In 1976, Jeanne Darst’s glamorous parents uprooted her and her three sisters from their comfortable existence in St. Louis and moved to Amagansett, Long Island, so their brilliant father could write the Great American Novel. The novel was a failure, the father basically refused to undertake regular employment and the mother descended into alcoholism and depression.

Despite that gloomy description, Darst’s memoir, “Fiction Ruined My Family” (Riverhead, $25.95, 336 pp.), is a wonderful, darkly comic story of her coming of age — and her own evolution into a writer and alcoholic. Darst rejects despair to write archly humorous portraits of her mother, father and sisters. From riding topless in the New York City subways to her perpetual fist-to-mouth existence as an artist, Darst chronicles the offbeat costs of the creative life. When all seems lost, Darst finds her path as an actress and performer, battles the booze and discovers great joys in her accidental motherhood. Darst sticks a gleeful thumb in the eye of memoir stereotypes.

Darst, 42, spoke with freelance writer Dylan Foley by telephone from her home in the Silver Lake neighborhood of Los Angeles.

Q. Your father uprooted your family to write his novel.

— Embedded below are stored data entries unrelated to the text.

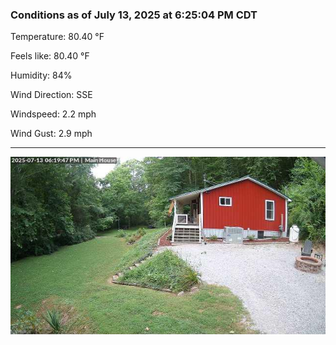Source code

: ### Conditions as of July 13, 2025 at 6:25:04 PM CDT 

Temperature: 80.40 &deg;F

Feels like: 80.40 &deg;F

Humidity: 84%

Wind Direction: SSE

Windspeed: 2.2 mph

Wind Gust: 2.9 mph

---

<img src="./images/latest.jpeg"/>

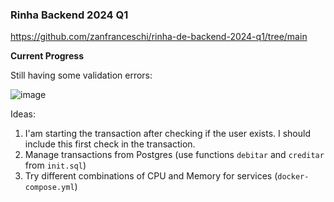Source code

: ### Rinha Backend 2024 Q1

https://github.com/zanfranceschi/rinha-de-backend-2024-q1/tree/main

**Current Progress**

Still having some validation errors:

![image](https://github.com/FabioSeixas/rinha-backend-2024-q1/assets/43079786/bd442c18-55b1-4996-8b1d-89d0210fcadb)

Ideas:
1. I'am starting the transaction after checking if the user exists. I should include this first check in the transaction.
2. Manage transactions from Postgres (use functions `debitar` and `creditar` from `init.sql`)
3. Try different combinations of CPU and Memory for services (`docker-compose.yml`)

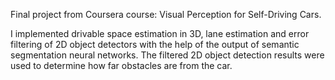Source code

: Final project from Coursera course: Visual Perception for Self-Driving Cars.

I implemented drivable space estimation in 3D, lane estimation and error filtering of 2D object detectors with the help of the output of semantic segmentation neural networks. The filtered 2D object detection results were used to determine how far obstacles are from the car. 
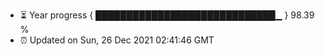 - ⏳ Year progress { █████████████████████████████▁ } 98.39 %
- ⏰ Updated on Sun, 26 Dec 2021 02:41:46 GMT

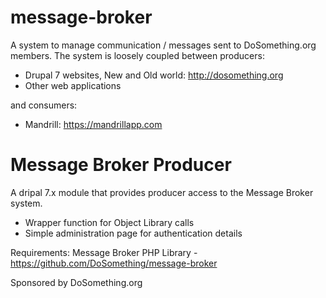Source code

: message-broker
==============

A system to manage communication / messages sent to DoSomething.org members.
The system is loosely coupled between producers:

- Drupal 7 websites, New and Old world: http://dosomething.org
- Other web applications

and consumers:

- Mandrill: https://mandrillapp.com


Message Broker Producer
=================

A dripal 7.x module that provides producer access to the Message Broker system.
* Wrapper function for Object Library calls
* Simple administration page for authentication details

Requirements:
Message Broker PHP Library - https://github.com/DoSomething/message-broker

Sponsored by DoSomething.org
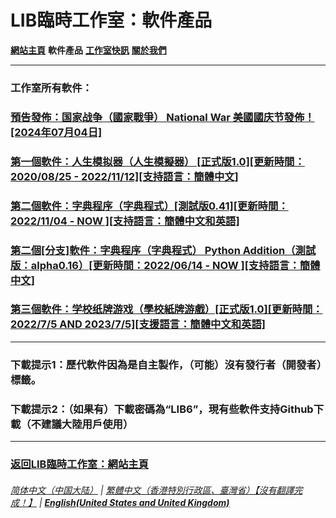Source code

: # LIB臨時工作室：軟件產品
**[網站主頁](index)** **軟件產品** **[工作室快訊](News)** **[關於我們](About_us)**

------------

### 工作室所有軟件：

### [預告發佈：国家战争（國家戰爭） National War 美國國庆节發佈！[2024年07月04日]](National_War_preview)
### [第一個軟件：人生模拟器（人生模擬器） [正式版1.0][更新時間：2020/08/25 - 2022/11/12][支持語言：簡體中文]](https://mixiaozai.lanzoum.com/Life-Simulator)
### [第二個軟件：字典程序（字典程式）[測試版0.41][更新時間：2022/11/04 - NOW ][支持語言：簡體中文和英語]](Chinese_dictionary)
### [第二個[分支]軟件：字典程序（字典程式） Python Addition（測試版：alpha0.16）[更新時間：2022/06/14 - NOW ][支持語言：簡體中文]](Chinese_dictionary_Python)
### [第三個軟件：学校纸牌游戏（學校紙牌游戲）[正式版1.0][更新時間：2022/7/5 AND 2023/7/5][支援語言：簡體中文和英語]](LAS_solitaire_game)
------------

### 下載提示1：歷代軟件因為是自主製作，（可能）沒有發行者（開發者）標籤。
### 下載提示2：（如果有）下載密碼為“LIB6”，現有些軟件支持Github下載（不建議大陸用戶使用）
------------
### [返回LIB臨時工作室：網站主頁](index)
 
###### [简体中文（中国大陆）](https://buckqian.github.io/Software) | [繁體中文（香港特別行政區、臺灣省）【沒有翻譯完成！】](https://buckqian.github.io/tc/Software) | **[English(United States and United Kingdom)](https://buckqian.github.io/en/Software)**
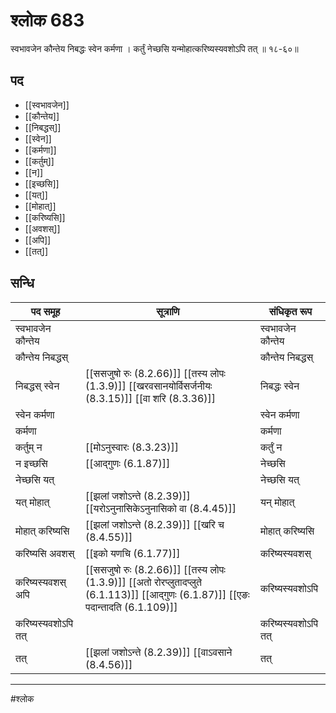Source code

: # श्लोक 683

स्वभावजेन कौन्तेय निबद्धः स्वेन कर्मणा ।
कर्तुं नेच्छसि यन्मोहात्करिष्यस्यवशोऽपि तत् ॥ १८-६०॥


## पद 

- [[स्वभावजेन]]
- [[कौन्तेय]]
- [[निबद्धस्]]
- [[स्वेन]]
- [[कर्मणा]]
- [[कर्तुम्]]
- [[न]]
- [[इच्छसि]]
- [[यत्]]
- [[मोहात्]]
- [[करिष्यसि]]
- [[अवशस्]]
- [[अपि]]
- [[तत्]]

## सन्धि

| पद समूह | सूत्राणि | संधिकृत रूप |
| ----- | ----- | ----- |
| स्वभावजेन कौन्तेय |  | स्वभावजेन कौन्तेय |
| कौन्तेय निबद्धस् |  | कौन्तेय निबद्धस् |
| निबद्धस् स्वेन |  [[ससजुषो रुः (8.2.66)]] [[तस्य लोपः (1.3.9)]] [[खरवसानयोर्विसर्जनीयः (8.3.15)]] [[वा शरि (8.3.36)]] | निबद्धः स्वेन |
| स्वेन कर्मणा |  | स्वेन कर्मणा |
| कर्मणा |  | कर्मणा |
| कर्तुम् न |  [[मोऽनुस्वारः (8.3.23)]] | कर्तुं न |
| न इच्छसि |  [[आद्गुणः (6.1.87)]] | नेच्छसि |
| नेच्छसि यत् |  | नेच्छसि यत् |
| यत् मोहात् |  [[झलां जशोऽन्ते (8.2.39)]] [[यरोऽनुनासिकेऽनुनासिको वा (8.4.45)]] | यन् मोहात् |
| मोहात् करिष्यसि |  [[झलां जशोऽन्ते (8.2.39)]] [[खरि च (8.4.55)]] | मोहात् करिष्यसि |
| करिष्यसि अवशस् |  [[इको यणचि (6.1.77)]] | करिष्यस्यवशस् |
| करिष्यस्यवशस् अपि |  [[ससजुषो रुः (8.2.66)]] [[तस्य लोपः (1.3.9)]] [[अतो रोरप्लुतादप्लुते (6.1.113)]] [[आद्गुणः (6.1.87)]] [[एङः पदान्तादति (6.1.109)]] | करिष्यस्यवशोऽपि |
| करिष्यस्यवशोऽपि तत् |  | करिष्यस्यवशोऽपि तत् |
| तत् |  [[झलां जशोऽन्ते (8.2.39)]] [[वाऽवसाने (8.4.56)]] | तत् |


---

#श्लोक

What happened?

A. We moved to East Hampton so he could write his book. At the end of the year, the manuscript was rejected by several publishers. We moved to Bronxville, N.Y. He got a job as a speechwriter at CBS. My maternal grandfather’s money had been supporting my father’s dream. My mother really wanted a normal life. My father tried to make a go of it, but it wasn’t really him. A second novel also didn’t sell. At some point, it all became a fantasy. He basically stopped writing and became obsessed with reading and researching about F. Scott Fitzgerald.

Q. What was it like growing up with your father?

A. He was always around and up for a game of catch. He was extremely funny and charismatic, and was a very talented writer. He was intimidating in every way. I knew my dad was special and more interesting than other dads. My mom was very unhappy. In a way, it was my calling to bring this story to the world. There was something very interesting going on between the two of them.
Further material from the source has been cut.